Yesterday I made a mess
Normally when I write a blog post it's because I have exciting news to share. This time it's not a fun occasion because the only good news I have is that the bad news isn't permanent.
The bad news is that during some database maintenance yesterday (June 13th) I accidentally removed some of the data from users' encrypted drives. The good news is that these files were archived, not deleted, and that everything can be recovered.
Before I get into the details of why this happened I'd like to clarify which user data was archived and how to check if your account was one of those affected.
How to tell if you were affected
First off, everything is related to my actions administrating the database of CryptPad.fr. Users of other instances have nothing to worry about unless their administrator did the exact same thing as I did, which is unlikely.
Secondly, the issue is limited to shared folders and non-owned files contained within them. If you don't use shared folders you won't be affected.
Thirdly, as far as we can tell you need to have visited CryptPad.fr between May 28th and June 13th in order to have run some incorrect code.
Finally, nothing was archived unless it had not been active within the preceding 90 days. In the case of shared folders, this would mean any change to the content or structure of the shared folder, such as adding or removing a document or renaming or moving any of its contents. In the case of pads, if a user with the rights to edit the document loaded it without making any changes, that would classify it as active.
To summarise:
Some of your data could have been archived if you visited https://CryptPad.fr between May 28th and June 13th (2019) and have one or more shared folders in your CryptDrive which have not been modified within the last 90 days.
Checking if you were affected
It should be fairly easy to tell if your account was affected by opening your CryptDrive. Affected shared folders will be visible in the tree on the left of your drive because they'll have lost their titles, as highlighted in red below:
How we're going to handle this
As I said, none of the data was deleted, just archived. It's still on the same server that hosts the rest of our database, it's just been moved to a different location to make it inaccessible.

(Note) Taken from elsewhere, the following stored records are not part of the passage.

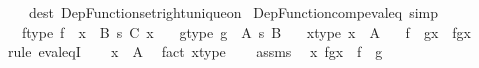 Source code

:\begin{isabellebody}
\ \ \ \ dest{\isacharcolon}{\kern0pt}\ Dep{\isacharunderscore}{\kern0pt}Function{\isacharunderscore}{\kern0pt}set{\isacharunderscore}{\kern0pt}right{\isacharunderscore}{\kern0pt}unique{\isacharunderscore}{\kern0pt}on{\isacharparenright}{\kern0pt}\isanewline
{}\isamarkupfalse%
%
\endisatagproof
{\isafoldproof}%
%
\isadelimproof
\isanewline
%
\endisadelimproof
\isanewline
{}\isamarkupfalse%
\ Dep{\isacharunderscore}{\kern0pt}Function{\isacharunderscore}{\kern0pt}comp{\isacharunderscore}{\kern0pt}eval{\isacharunderscore}{\kern0pt}eq\ {\isacharbrackleft}{\kern0pt}simp{\isacharbrackright}{\kern0pt}{\isacharcolon}{\kern0pt}\isanewline
\ \ \ f{\isacharunderscore}{\kern0pt}type{\isacharcolon}{\kern0pt}\ {\isachardoublequoteopen}f\ {\isacharcolon}{\kern0pt}\ {\isacharparenleft}{\kern0pt}x\ {\isacharcolon}{\kern0pt}\ B{\isacharparenright}{\kern0pt}\ {\isasymrightarrow}s\ {\isacharparenleft}{\kern0pt}C\ x{\isacharparenright}{\kern0pt}{\isachardoublequoteclose}\isanewline
\ \ \ g{\isacharunderscore}{\kern0pt}type{\isacharcolon}{\kern0pt}\ {\isachardoublequoteopen}g\ {\isacharcolon}{\kern0pt}\ A\ {\isasymrightarrow}s\ B{\isachardoublequoteclose}\isanewline
\ \ \ x{\isacharunderscore}{\kern0pt}type{\isacharcolon}{\kern0pt}\ {\isachardoublequoteopen}x\ {\isacharcolon}{\kern0pt}\ A{\isachardoublequoteclose}\isanewline
\ \ \ {\isachardoublequoteopen}{\isacharparenleft}{\kern0pt}f\ {\isasymcirc}\ g{\isacharparenright}{\kern0pt}{\isacharbackquote}{\kern0pt}x\ {\isacharequal}{\kern0pt}\ f{\isacharbackquote}{\kern0pt}{\isacharparenleft}{\kern0pt}g{\isacharbackquote}{\kern0pt}x{\isacharparenright}{\kern0pt}{\isachardoublequoteclose}\isanewline
%
\isadelimproof
%
\endisadelimproof
%
\isatagproof
{}\isamarkupfalse%
\ {\isacharparenleft}{\kern0pt}rule\ eval{\isacharunderscore}{\kern0pt}eqI{\isacharparenright}{\kern0pt}\isanewline
\ \ \isamarkupfalse%
\ {\isachardoublequoteopen}x\ {\isacharcolon}{\kern0pt}\ A{\isachardoublequoteclose}\ \isamarkupfalse%
\ {\isacharparenleft}{\kern0pt}fact\ x{\isacharunderscore}{\kern0pt}type{\isacharparenright}{\kern0pt}\isanewline
\ \ \isamarkupfalse%
\ assms\ \isamarkupfalse%
\ {\isachardoublequoteopen}{\isasymlangle}x{\isacharcomma}{\kern0pt}\ f{\isacharbackquote}{\kern0pt}{\isacharparenleft}{\kern0pt}g{\isacharbackquote}{\kern0pt}x{\isacharparenright}{\kern0pt}{\isasymrangle}\ {\isasymin}\ f\ {\isasymcirc}\ g{\isachardoublequoteclose}\ \isamarkupfalse%

\end{isabellebody}
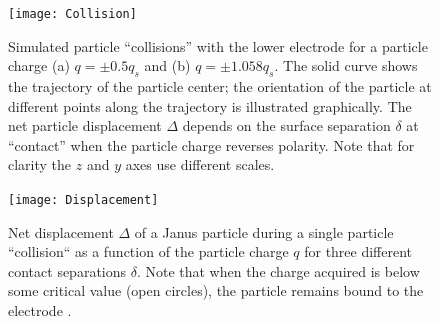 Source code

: \begin{appendices}
\begin{figure}[h]
    \centering
    \texttt{[image: Collision]}
    \caption{ Simulated particle ``collisions'' with the lower electrode for a particle charge (a) $q=\pm0.5q_s$ and (b) $q=\pm1.058q_s$. The solid curve shows the trajectory of the particle center; the orientation of the particle at different points along the trajectory is illustrated graphically. The net particle displacement $\Delta$ depends on the surface separation $\delta$ at ``contact'' when the particle charge reverses polarity. Note that for clarity the $z$ and $y$ axes use different scales.}
    \label{fig:Collision}
\end{figure}

\begin{figure}[h]
    \centering
    \texttt{[image: Displacement]}
    \caption{Net displacement $\Delta$ of a Janus particle during a single particle ``collision`` as a function of the particle charge $q$ for three different contact separations $\delta$. Note that when the charge acquired is below some critical value (open circles), the particle remains bound to the electrode \cite{drews2015contact}.}
    \label{fig:Displacement}
\end{figure}








\end{appendices}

I've already restored all of those files which were archived except for 237 cases. Affected Users that visited CryptPad.fr between the removal and restoration of the data would have automatically created a new folder in the same location as the old one, and that complicates things for us. Since we don't know whether they might have decided to put new documents in that folder in the meantime, it's dangerous for us to overwrite the new data with the old.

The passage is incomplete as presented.